SQL - Query Performance Optimization Best Practices

Key Insights

Execution plans reveal the true cost of your queries—learn to read them before blindly adding indexes or rewriting SQL
SARGability (Search ARGument ABLE) is the single most important concept for WHERE clause performance; wrapping indexed columns in functions destroys query optimization
Offset-based pagination becomes exponentially slower with depth; keyset pagination maintains constant performance regardless of page number

Understanding Query Execution Plans

Every database optimization effort should start with execution plans. They tell you exactly what the database engine is doing—not what you think it’s doing.

In PostgreSQL, use EXPLAIN ANALYZE to get actual execution statistics:

EXPLAIN ANALYZE
SELECT u.name, o.total
FROM users u
JOIN orders o ON u.id = o.user_id
WHERE o.created_at > '2024-01-01'
  AND o.status = 'completed';

The output reveals critical information:

Nested Loop  (cost=0.85..1247.33 rows=156 width=48) (actual time=0.089..45.234 rows=1523 loops=1)
  ->  Seq Scan on orders o  (cost=0.00..1125.00 rows=156 width=16) (actual time=0.045..38.123 rows=1523 loops=1)
        Filter: ((created_at > '2024-01-01') AND (status = 'completed'))
        Rows Removed by Filter: 48477
  ->  Index Scan using users_pkey on users u  (cost=0.42..0.78 rows=1 width=36) (actual time=0.004..0.004 rows=1 loops=1523)
Planning Time: 0.234 ms
Execution Time: 45.567 ms

Red flags to watch for:

Seq Scan on large tables indicates missing indexes
Rows Removed by Filter showing high numbers means you’re scanning too much data
Nested Loop with high loop counts suggests join optimization opportunities
Large gaps between estimated rows and actual rows indicate stale statistics

Run ANALYZE tablename to update statistics when estimates are wildly off.
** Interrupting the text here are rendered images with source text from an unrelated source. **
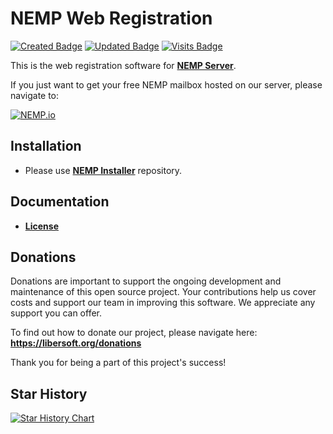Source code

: # NEMP Web Registration

[![Created Badge](https://badges.pufler.dev/created/libersoft-org/nemp-registration-web)](https://badges.pufler.dev) [![Updated Badge](https://badges.pufler.dev/updated/libersoft-org/nemp-registration-web)](https://badges.pufler.dev) [![Visits Badge](https://badges.pufler.dev/visits/libersoft-org/nemp-registration-web)](https://badges.pufler.dev)

This is the web registration software for [**NEMP Server**](https://github.com/libersoft-org/nemp-server/).

If you just want to get your free NEMP mailbox hosted on our server, please navigate to:

[![NEMP.io](https://raw.githubusercontent.com/libersoft-org/nemp-documentation/main/logo.png)](https://nemp.io)

## Installation

- Please use [**NEMP Installer**](https://github.com/libersoft-org/nemp-install/) repository.

## Documentation

- [**License**](./LICENSE)

## Donations

Donations are important to support the ongoing development and maintenance of this open source project. Your contributions help us cover costs and support our team in improving this software. We appreciate any support you can offer.

To find out how to donate our project, please navigate here: **https://libersoft.org/donations**

Thank you for being a part of this project's success!

## Star History

[![Star History Chart](https://api.star-history.com/svg?repos=libersoft-org/nemp-registration-web&type=Date)](https://star-history.com/#libersoft-org/nemp-registration-web&Date)
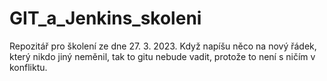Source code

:# GIT_a_Jenkins_skoleni
Repozitář pro školení ze dne 27. 3. 2023.
Když napíšu něco na nový řádek, který nikdo jiný neměnil, tak to gitu nebude vadit, protože to není s ničím v konfliktu. 


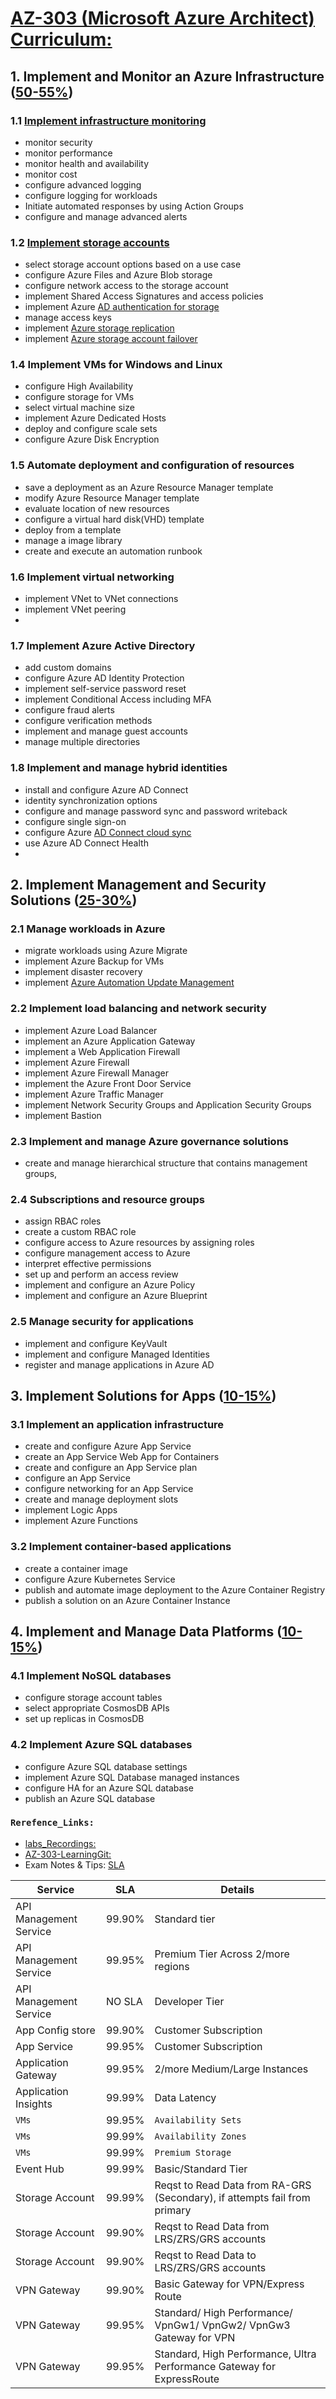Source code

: # [AZ-303 (Microsoft Azure Architect) Curriculum:](https://query.prod.cms.rt.microsoft.com/cms/api/am/binary/RE4psD6)

## 1. Implement and Monitor an Azure Infrastructure ([50-55%]())
### 1.1 [Implement infrastructure monitoring](./Docs/01/1.1.Azure-Monitor.md)
* monitor security
* monitor performance
* monitor health and availability
* monitor cost
* configure advanced logging
* configure logging for workloads
* Initiate automated responses by using Action Groups
* configure and manage advanced alerts

### 1.2 [Implement storage accounts](./Docs/01/1.2/storage_account.md)
* select storage account options based on a use case
* configure Azure Files and Azure Blob storage
* configure network access to the storage account
* implement Shared Access Signatures and access policies
* implement Azure [AD authentication for storage]()
* manage access keys
* implement [Azure storage replication]()
* implement [Azure storage account failover]()

### 1.4 Implement VMs for Windows and Linux
* configure High Availability
* configure storage for VMs
* select virtual machine size
* implement Azure Dedicated Hosts
* deploy and configure scale sets
* configure Azure Disk Encryption

### 1.5 Automate deployment and configuration of resources
* save a deployment as an Azure Resource Manager template
* modify Azure Resource Manager template
* evaluate location of new resources
* configure a virtual hard disk(VHD) template
* deploy from a template
* manage a image library
* create and execute an automation runbook

### 1.6 Implement virtual networking
* implement VNet to VNet connections
* implement VNet peering
* 
### 1.7 Implement Azure Active Directory
* add custom domains
* configure Azure AD Identity Protection
* implement self-service password reset
* implement Conditional Access including MFA
* configure fraud alerts
* configure verification methods
* implement and manage guest accounts
* manage multiple directories
### 1.8 Implement and manage hybrid identities
* install and configure Azure AD Connect
* identity synchronization options
* configure and manage password sync and password writeback
* configure single sign-on
* configure Azure [AD Connect cloud sync]()
* use Azure AD Connect Health
* 
## 2. Implement Management and Security Solutions ([25-30%]())
### 2.1 Manage workloads in Azure
* migrate workloads using Azure Migrate
* implement Azure Backup for VMs
* implement disaster recovery
* implement [Azure Automation Update Management](./Docs/02/2.1.02-Manage_Workloads_Azure.md#214-implement-azure-update-management)

### 2.2 Implement load balancing and network security
* implement Azure Load Balancer
* implement an Azure Application Gateway
* implement a Web Application Firewall
* implement Azure Firewall
* implement Azure Firewall Manager
* implement the Azure Front Door Service
* implement Azure Traffic Manager
* implement Network Security Groups and Application Security Groups
* implement Bastion
### 2.3 Implement and manage Azure governance solutions
* create and manage hierarchical structure that contains management groups,
### 2.4 Subscriptions and resource groups
* assign RBAC roles
* create a custom RBAC role
* configure access to Azure resources by assigning roles
* configure management access to Azure
* interpret effective permissions
* set up and perform an access review
* implement and configure an Azure Policy
* implement and configure an Azure Blueprint
### 2.5 Manage security for applications
* implement and configure KeyVault
* implement and configure Managed Identities
* register and manage applications in Azure AD

## 3. Implement Solutions for Apps ([10-15%](./))
### 3.1 Implement an application infrastructure
* create and configure Azure App Service
* create an App Service Web App for Containers
* create and configure an App Service plan
* configure an App Service
* configure networking for an App Service
* create and manage deployment slots
* implement Logic Apps
* implement Azure Functions
### 3.2 Implement container-based applications
* create a container image
* configure Azure Kubernetes Service
* publish and automate image deployment to the Azure Container Registry
* publish a solution on an Azure Container Instance
## 4. Implement and Manage Data Platforms ([10-15%](./))
### 4.1 Implement NoSQL databases
* configure storage account tables
* select appropriate CosmosDB APIs
* set up replicas in CosmosDB
### 4.2 Implement Azure SQL databases
* configure Azure SQL database settings
* implement Azure SQL Database managed instances
* configure HA for an Azure SQL database
* publish an Azure SQL database


### `Rerefence_Links:`
* [labs_Recordings:](https://github.com/MicrosoftLearning/Lab-Demo-Recordings)
* [AZ-303-LearningGit:](https://github.com/MicrosoftLearning/AZ-303-Microsoft-Azure-Architect-Technologies)
* Exam Notes & Tips: [SLA](https://azure.microsoft.com/en-in/support/legal/sla/summary/)
  
| Service                | SLA    | Details                                                                   |
|------------------------|--------|---------------------------------------------------------------------------|
| API Management Service | 99.90% | Standard tier                                                             |
| API Management Service | 99.95% | Premium Tier Across 2/more regions                                        |
| API Management Service | NO SLA | Developer Tier                                                            |
| App Config store       | 99.90% | Customer Subscription                                                     |
| App Service            | 99.95% | Customer Subscription                                                     |
| Application Gateway    | 99.95% | 2/more Medium/Large Instances                                             |
| Application Insights   | 99.99% | Data Latency                                                              |
| `VMs`                    | 99.95% | `Availability Sets`                                                         |
| `VMs`                    | 99.99% | `Availability Zones`                                                        |
| `VMs`                    | 99.99% | `Premium Storage`                                                           |
| Event Hub              | 99.99% | Basic/Standard Tier                                                       |
| Storage Account        | 99.99% | Reqst to Read Data from RA-GRS (Secondary), if attempts fail from primary |
| Storage Account        | 99.90% | Reqst to Read Data from LRS/ZRS/GRS accounts                              |
| Storage Account        | 99.90% | Reqst to Read Data to LRS/ZRS/GRS accounts                                |
| VPN Gateway            | 99.90% | Basic Gateway for VPN/Express Route                                       |
| VPN Gateway            | 99.95% | Standard/ High Performance/ VpnGw1/ VpnGw2/ VpnGw3 Gateway for VPN        |
| VPN Gateway            | 99.95% | Standard, High Performance, Ultra Performance Gateway for ExpressRoute    |
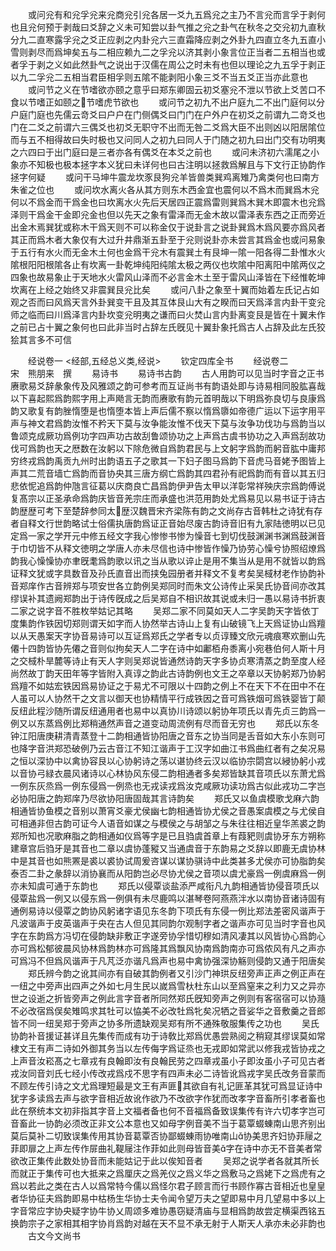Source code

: <!-- { "loadSidebar": true } -->
　　或问兊有和兊孚兊来兊商兊引兊各居一爻九五爲兊之主乃不言兊而言孚于剥何也且兊何预于剥哉曰爻辞之义未可知尝以卦气推之兊之卦气在秋冬之交兊初九直秋分九二直寒露孚兊之爻正应剥之内卦兊六三直霜降应剥之外卦九四直立冬九五直小雪则剥尽而爲坤矣五与二相应赖九二之孚兊以济其剥小象言位正当者二五相当也或者孚于剥之义如此然卦气之说出于汉儒在周公之时未有也但以理论之九五孚于剥正以九二孚兊二五相当君臣相孚则五隂不能剥阳小象三爻不当五爻正当亦此意也
　　或问节之义在节嗜欲亦颐之意乎曰郑东卿固云初爻塞兊不泄以节欲上爻苦口不食以节嗜正如颐之节嗜虎节欲也
　　或问节之初九不出户庭九二不出门庭何以分户庭门庭也先儒云竒爻曰户户在门侧偶爻曰门门在户外户在初爻之前谓九二竒爻也门在二爻之前谓六三偶爻也初爻无职守不出而无咎二爻爲大臣不出则凶以阳居隂位而与五不相得故曰失时极也又问同人之初九曰同人于门随之初九曰出门交有功明夷之六四曰于出门庭曰是三者亦各有偶爻在本爻之前也
　　或问未济初六濡尾之小象亦不知极也极本拯字本义犹曰未详何也曰古注明以拯救爲解且与下文行正协韵作拯字何疑
　　或问干马坤牛震龙坎豕艮狗兊羊皆兽类巽鸡离雉乃禽类何也曰南方朱雀之位也
　　或问坎水离火各从其方则东木西金宜也震何以不爲木而巽爲木兊何以不爲金而干爲金也曰坎离水火先后天居四正震爲雷则巽爲木巽木即震木也兊爲泽则干爲金干金即兊金也但以先天之象有雷泽而无金木故以雷泽表东西之正而旁近出金木焉巽犹或称木干爲天则不可以称金仅于说卦言之说卦巽爲木爲风要亦爲风者其正而爲木者大象仅有大过升井鼎渐五卦至于兊则说卦亦未尝言其爲金也或问易象于五行有水火而无金木土何也金爲干兊木有震巽土有艮坤一隂一阳各得二卦惟水火隂根阳阳根隂各止有坎离一卦乾坤纯阳纯隂太极之两仪也坎隂中阳离阳中隂两仪之四象也故易象止于天地水火雷风山泽而不必言金木土至于雷风山泽皆在下经惟乾坤坎离在上经之始终又非震巽艮兊比矣
　　或问八卦之象至十翼而始着左氏记占如观之否而曰风爲天言外卦巽变干且及其互体艮山大有之睽而曰天爲泽言内卦干变兊师之临而曰川爲泽言内卦坎变兊明夷之谦而曰火焚山言内卦离变艮是皆在十翼未作之前已占十翼之象何也曰此非当时占辞左氏旣见十翼卦象托爲古人占辞及此左氏狡狯其言多不可信









　　经说卷一
<经部,五经总义类,经说>
　　钦定四库全书
　　经说卷二　　　　　　宋　熊朋来　撰
　　易诗书
　　易诗书古韵
　　古人用韵可以见当时字音之正书赓歌易爻辞彖象传及风雅颂之韵可参考而互证尚书有韵语处即与诗易相同股肱喜哉以下喜起熙爲韵熙字用上声飏言无韵而赓歌有韵元首明哉以下明爲弥良切与良康爲韵又歌复有韵脞惰堕是也惰堕本皆上声后儒不察以惰爲隳如帝德广运以下运字用平声与神文君爲韵汝惟不矜天下莫与汝争能汝惟不伐天下莫与汝争功伐功与爲韵当以鲁颂克成厥功爲例功字四声功古故刮鲁颂协功之上声爲古虞书协功之入声爲刮故功伐可爲韵也天之厯数在汝躬以下除危微自爲韵君民与上文躬字爲韵而躬音肱中庸邦穷终戎爲韵禹贡九州时出韵语五子之歌其一下妇子图马爲韵下音虎马音姥予图皆上声其二荒音墙亡爲韵而音协央其三唐方纲亡爲韵其四君孙有祀爲韵而有音以其五归悲依怩追爲韵仲虺言征葛以庆商良亡昌爲韵伊尹告太甲以洋彰常祥殃庆宗爲韵傅说复髙宗以正圣承命爲韵庆皆音羌宗庄而承盛也洪范用韵处尤爲易见以易书证于诗古韵歴歴可考下至楚辞参同太歴汉魏晋宋齐梁陈有韵之文尚存古音韩杜之诗犹有存者自释文行世韵略试士俗儒执唐韵爲证正音始尽废古韵诗音旧有九家陆徳明以已见定爲一家之学开元中修五经文字我心惨惨书惨为懆音七到切伐鼓渊渊书渊爲鼓渊音于巾切皆不从释文徳明之学唐人亦未尽信也诗中惨皆作懆乃协劳心懆兮协照绍燎爲韵我心懆懆协亦聿旣耄爲韵歌以讯之当从歌以谇止是用不集当从是用不就皆以韵爲证释文犹或字具数音及孙氏直音出而挟兔园册者并释文不复考矣吴棫材老作协韵补音郑庠作古音辨郑与项安世各立韵例吴郑同时而朱文公诗传止采吴氏协音间亦改其缪误补其遗阙郑韵出于诗传旣成之后吴郑自不相识故其说或未归一愚以易诗书折衷二家之说字音不胜枚举姑记其略
　　吴郑二家不同莫如天人二字吴韵天字皆依丁度集韵作铁因切郑则谓天如字而人协然举古诗山上复有山破镜飞上天爲证协山爲羶以从天愚案天字协音易诗可以互证爲郑氏之学者专以贞谆臻文欣元魂痕寒欢删山先僊十四韵皆协先僊之音则似拘矣天人二字在诗中如鄘栢舟黍离小宛巷伯何人斯十月之交棫朴旱麓等诗止有天人字则吴郑说皆通然诗韵天字多协贞寒清蒸之韵至度人经尚然故丁韵天田年等字皆附入真谆之韵此古诗韵例也文王之卒章以天协躬郑乃协躬爲羶不如姑宏铁因爲易协证之于易尤不可限以十四韵之例上不在天下不在田中不在人虽可以人协然干之文言以御天也协精情平行成铁因之音可爲铁烟可爲铁婴皆丁颠反纽此程沙随所谓反纽通用者也易中以真协川诗颂以躬协年项氏以青先贞三韵爲一例又以东蒸爲例比郑稍通然声音之道变动周流例有尽而音无穷也
　　郑氏以东冬钟江阳唐庚耕清青蒸登十二韵相通皆协阳唐之音东之协当同是舌音如大东小东则可也降字音洪郑恐破例乃云古音江不知江谐声于工汉字如曲江书爲曲红者有之矣况易之恒以深协中以禽协容艮以心协躬诗之荡以谌协终云汉以临协宗閟宫以綅协躬小戎以音协弓緑衣晨风诸诗以心林协风东侵二韵相通者多矣郑皆缺其音项氏以东萧尤爲一例东灰烝爲一例东侵爲一例烝也无戎读戎爲汝克咸厥功读功爲古似此戎功二字岂必协阳唐之韵郑庠乃尽欲协阳唐固哉其言诗韵矣
　　郑氏又以鱼虞模歌戈麻六韵相通皆协鱼模之音别以萧宵爻豪尤侯幽七韵相通皆协尤侯之音愚案虞模之与尤侯自可相通非但古韵可证今人语音如谋之与模侯之与胡邹之与朱往往相近皇华羔裘之韵郑所知也况歌麻脂之韵相通如仪爲等字是已且驺虞首章上有葭豝则虞协牙东方朔称建章宫后驺牙是其音也二章以虞协蓬豵又当通虞音于东韵易之爻辞以即鹿无虞协林中是其音也如熊罴是裘以裘协试周爰咨谋以谋协骐诗中此类甚多尤侯亦可协脂韵矣泰否二卦之彖辞以消协襄而从阳韵岂必尽协尤侯之音项以虞尤豪爲一例虞麻爲一例亦未知虞可通于东韵也
　　郑氏以侵覃谈盐添严咸衔凡九韵相通皆协侵音项氏以侵覃盐爲一例又以侵东爲一例俱有未尽鹿鸣以湛琴卷阿燕燕泮水以南协音诸诗固有通例易诗以侵覃之韵协风躬诸字语见东冬韵下项氏有东侵一例比郑法差密风谐声于凡波谐声于皮英谐声于央在古人但见其同韵尔观制字者之谐声亦可见当时字音也风字在东韵爲方冯切在侵韵缺非敷正字遂旁协孚惜切穆如清风凄其以风皆协心爲韵心亦可爲松郁彼晨风协林爲韵林亦可爲隆其爲飘风协南爲韵南亦可爲侬风有凡之声亦可爲冯不但爲风谐声于凡芃泛亦谐凡爲声也易中禽协强深协觞则侵韵又通于阳唐矣
　　郑氏辨今韵之讹其间亦有自破其韵例者又引沙门神珙反纽旁声正声之例正声在一纽之中旁声出四声之外如七月生民以嵗爲雪杕杜东山以至爲窒来之利力又之异亦世之设逝之折皆旁声之例此言字音者所同然郑氏旣知旁声之例则有客宿宿可以协瀡不必改宿爲俣矣雉鸣求其牡可以恊美不必改牡爲牝矣况牺之音娑华之音敷羹之音郎皆不同一纽吴郑于旁声之协多所遗缺观吴郑有所不通殊敬服集传之功也
　　吴氏协韵补音援证甚详且先集传而成有功于诗敎比郑爲优愚尝熟阅之稍窥其缪误莫如常棣文王有声二诗如外御其务当以左传侮字爲证烝也无戎即如常武以修我戎皆协戎之上声音汝崧髙之七章戎有良翰即汝有良翰民劳之四章戎虽小子即汝虽小子可见古者戎汝同音刘氏七经小传改戎爲戍不思字有四声未必二诗皆讹爲戎字吴氏改务音蒙而不顾左传引诗之文尤爲理短最是文王有声匪其欲自有礼记匪革其犹可爲显证诗中犹字多读爲去声与欲字音相近故讹作欲乃不改欲字作犹而改孝字音畜所引孝者畜也此在祭统本文初非指其字音上文福者备也何不音福爲备致误集传有许六切孝字岂可音畜此一协韵必须改正非文公本意也又如母字例音美不当于葛覃蝃蝀南山思齐别出莫后莫补二切致误集传用其协音葛覃否协鄙蝃蝀雨协唯南山协美思齐妇协菲屦之菲即扉之上声左传作屝曲礼鞮屦注作菲如此则母皆音美字在诗中亦无不音美者常欲改正集传此数处协音而未能姑记于此以俟知音者
　　吴郑之说学者各就其所长而就正于集传可也大抵来之爲厘庆之爲羌仪之爲义华之爲敷马之爲姥下之爲虎有之爲以若此之类在古人以爲常特今儒以爲怪尔君子顾言而行书顾作寡古音相近也皇皇者华协征夫爲韵即易中枯杨生华协士夫令闻令望万夫之望即易中月几望易中多以上字音常应字协央疑字协牛协乂周颂多难协愚窃疑清庙与显相爲韵故尝定横渠西铭五换韵宗子之家相其相字协肖爲韵对越在天不显不承无射于人斯天人承亦未必非韵也
　　古文今文尚书
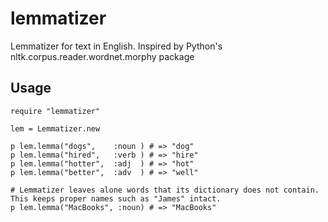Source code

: lemmatizer
==========

Lemmatizer for text in English.  Inspired by Python's nltk.corpus.reader.wordnet.morphy package

Usage
-----

    require "lemmatizer"
    
    lem = Lemmatizer.new
    
    p lem.lemma("dogs",    :noun ) # => "dog"
    p lem.lemma("hired",   :verb ) # => "hire"
    p lem.lemma("hotter",  :adj  ) # => "hot"
    p lem.lemma("better",  :adv  ) # => "well"

    # Lemmatizer leaves alone words that its dictionary does not contain.  This keeps proper names such as "James" intact.
    p lem.lemma("MacBooks", :noun) # => "MacBooks"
Indexing Strategies That Actually Work

Indexes aren’t magic. They’re data structures that trade write performance and storage for read performance. Choose wisely.

Selectivity matters. An index on a boolean column with 50/50 distribution is nearly useless. An index on email with unique values is highly effective.

Column order in composite indexes is critical. The index (status, created_at) serves different queries than (created_at, status).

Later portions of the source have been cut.